Запад продолжал видеть на востоке от себя странную, непонятную, экзотически развившуюся, но уже и погибшую империю, от которой исходили всякого рода идеологические неприятности и странный духовный импульс на совершенствование человека, на изменение социальных структур общества. Кое-что Запад усвоил для себя, трансформировал свой социум, более того, он был реально напуган притягательной силой идей, идущих из России – от Достоевского до Ленина, да так, что значительная часть их элиты была и очарована этими идеями и готова следовать за ними. Но окончательного – не примирения, нет – но понимания друг друга, не произошло. Причем, стоит заметить, что Россия искренне схватилась за эту слабо протянутую ей руку и, как всегда было в ее истории, с особым энтузиазмом кинулась осваивать западные ценности, которые ранее были ей недоступны. Правда, очень скоро выяснилось, что они оказались «не первой свежести» и не совсем подходящими для русского народа.

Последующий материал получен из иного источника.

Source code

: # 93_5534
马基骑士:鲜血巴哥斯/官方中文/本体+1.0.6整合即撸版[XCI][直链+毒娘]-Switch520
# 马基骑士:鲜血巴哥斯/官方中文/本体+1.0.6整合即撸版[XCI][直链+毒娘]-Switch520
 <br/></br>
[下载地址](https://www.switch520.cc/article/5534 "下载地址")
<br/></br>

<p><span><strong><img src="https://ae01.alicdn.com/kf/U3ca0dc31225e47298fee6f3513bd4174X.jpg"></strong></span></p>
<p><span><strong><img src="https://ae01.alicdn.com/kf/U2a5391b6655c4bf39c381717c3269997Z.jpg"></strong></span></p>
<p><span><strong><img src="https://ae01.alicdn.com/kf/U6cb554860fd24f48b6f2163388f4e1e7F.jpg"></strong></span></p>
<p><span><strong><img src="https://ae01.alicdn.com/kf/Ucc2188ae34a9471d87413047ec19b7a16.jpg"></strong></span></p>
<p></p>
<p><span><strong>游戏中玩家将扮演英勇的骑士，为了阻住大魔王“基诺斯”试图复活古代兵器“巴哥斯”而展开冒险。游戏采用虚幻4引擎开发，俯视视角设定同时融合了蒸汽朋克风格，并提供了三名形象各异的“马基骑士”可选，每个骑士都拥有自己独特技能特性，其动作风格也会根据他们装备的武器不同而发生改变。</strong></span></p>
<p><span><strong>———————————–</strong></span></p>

И этот процесс отторжения от Запада происходил в России с неизбежностью идущего по полю боя танка Т-34, независимо от того, кто и как в государственных масштабах России усиленным образом работал над полной капитуляцией России и как государства, и как независимой цивилизации. Но сопротивление потихоньку накапливалось, подкрепляемое постоянно недружественными и подчас враждебными шагами Запада, особенно по расширению НАТО, и завершился этот процесс явлением Путина в современной России. На Западе никак не поймут, что дело не в конкретной исторической фигуре Путина, хотя и в нем также, и я писал об этом в книге «Понять Россию»; не было бы его, чуть позже появился его духовный двойник, и Россия все равно начала бы движение в сторону от Запада.

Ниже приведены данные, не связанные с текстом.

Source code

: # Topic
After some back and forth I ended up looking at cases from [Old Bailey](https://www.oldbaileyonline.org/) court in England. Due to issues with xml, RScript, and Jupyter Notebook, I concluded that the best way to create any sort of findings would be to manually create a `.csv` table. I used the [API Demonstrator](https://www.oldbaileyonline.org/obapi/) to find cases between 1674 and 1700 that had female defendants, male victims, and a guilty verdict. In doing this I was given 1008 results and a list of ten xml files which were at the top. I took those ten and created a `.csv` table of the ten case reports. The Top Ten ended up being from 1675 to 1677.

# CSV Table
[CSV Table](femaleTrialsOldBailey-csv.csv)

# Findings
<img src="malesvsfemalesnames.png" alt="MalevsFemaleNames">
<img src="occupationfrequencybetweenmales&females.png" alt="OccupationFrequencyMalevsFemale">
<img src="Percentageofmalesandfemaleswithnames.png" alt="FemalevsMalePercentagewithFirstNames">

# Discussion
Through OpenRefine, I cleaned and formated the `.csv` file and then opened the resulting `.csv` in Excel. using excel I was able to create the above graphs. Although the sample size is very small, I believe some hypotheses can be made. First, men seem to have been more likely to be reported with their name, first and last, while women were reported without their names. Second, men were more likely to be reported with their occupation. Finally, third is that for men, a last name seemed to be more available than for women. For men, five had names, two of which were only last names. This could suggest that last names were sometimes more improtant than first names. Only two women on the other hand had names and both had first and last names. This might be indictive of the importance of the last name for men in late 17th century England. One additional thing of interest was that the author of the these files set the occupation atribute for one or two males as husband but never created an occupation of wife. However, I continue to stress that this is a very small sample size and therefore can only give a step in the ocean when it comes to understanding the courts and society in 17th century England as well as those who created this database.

Айсберг России не просто дрейфовал куда-то в направлении бесконечных просторов Урала, Сибири и Дальнего Востока, но он еще и перевернулся, к изумлению Запада, и показал спрятанную под гладью современной истории нерастраченную силу духовной жизни народа, его потребность в справедливости во всем – от поведения в частной жизни до событий мировой истории. Этот невидимый до определенного момента громадный материк русской жизни не только неприятно удивил западных политиков, но и ужаснул своей нетронутой и нерастраченной громадностью и фатальностью «охлаждения» всех западных интенций и планов по полному подчинению России западной доминанте.

Русский варвар так и остался варваром в глазах европейского «прометея», поскольку он, набычившись, упрямо отказывается от всех прелестей постмодернистского мира, от идей глобалистики, потворства парадигмам трансгуманического понимания жизни, созданных безымянными западными пророками на альпийских лугах и убедивших в их жизнеспособности почти все человечество, но не принятых основной массой российского народа. В известной степени, это сопротивление русских является спусковым крючком для многих стран мира, какие в отличие от сегодняшней идеологической зашоренности Запада, не хотят жить по одним и тем же определенным, далеко за их пределами и не по их воле, лекалам, предназначенным для всех государств и народов, независимо от их этнического своеобразия и культурно-исторической специфики.

* * *

Несмотря на то, что «дьявол» прячется всегда в деталях и тем самым он умерщвляет самые лучшие поползновения человеческого духа, сегодня наступил тот самый, и заметим тут же, чрезвычайно редкий, исторический момент, когда «видно далеко и во все стороны». Произошло, может быть, впервые за всю трудную историю человечества укрупнение масштаба происходящих событий. Остроту этим событиям придает обстоятельство, не знакомое ни крестовым походам Средневековья, ни религиозным войнам на территории самой Европы, ни колониальному покорению Западом других народов «огнем и мечом», ни наполеоновскому переформатированию именно что Запада как такового, ни повторению подобной попытки Германией в XX веке, а именно: над человечеством реально повисла угроза исчезновения его самого, чего раньше не было даже в самом малом приближении. Ни подобная громадным армиям древности шестисоттысячная толпа наполеоновских воинов, ни орды почти 200 гитлеровских дивизий не представляли такой онтологической угрозы всему населению земного шара, да и самой планете Земля, как маленькие «красные кнопки», находящиеся в ядерных чемоданчиках руководства стран, владеющих атомных оружием. Наконец-то самоубийца нашел для себя подходящую веревку, какая выдержит тяжесть его тела, и теперь можно приступить к суициду. Такой исторический сарказм единственно и уместен для описания той новой ситуации, в какой очутилось современное человечество.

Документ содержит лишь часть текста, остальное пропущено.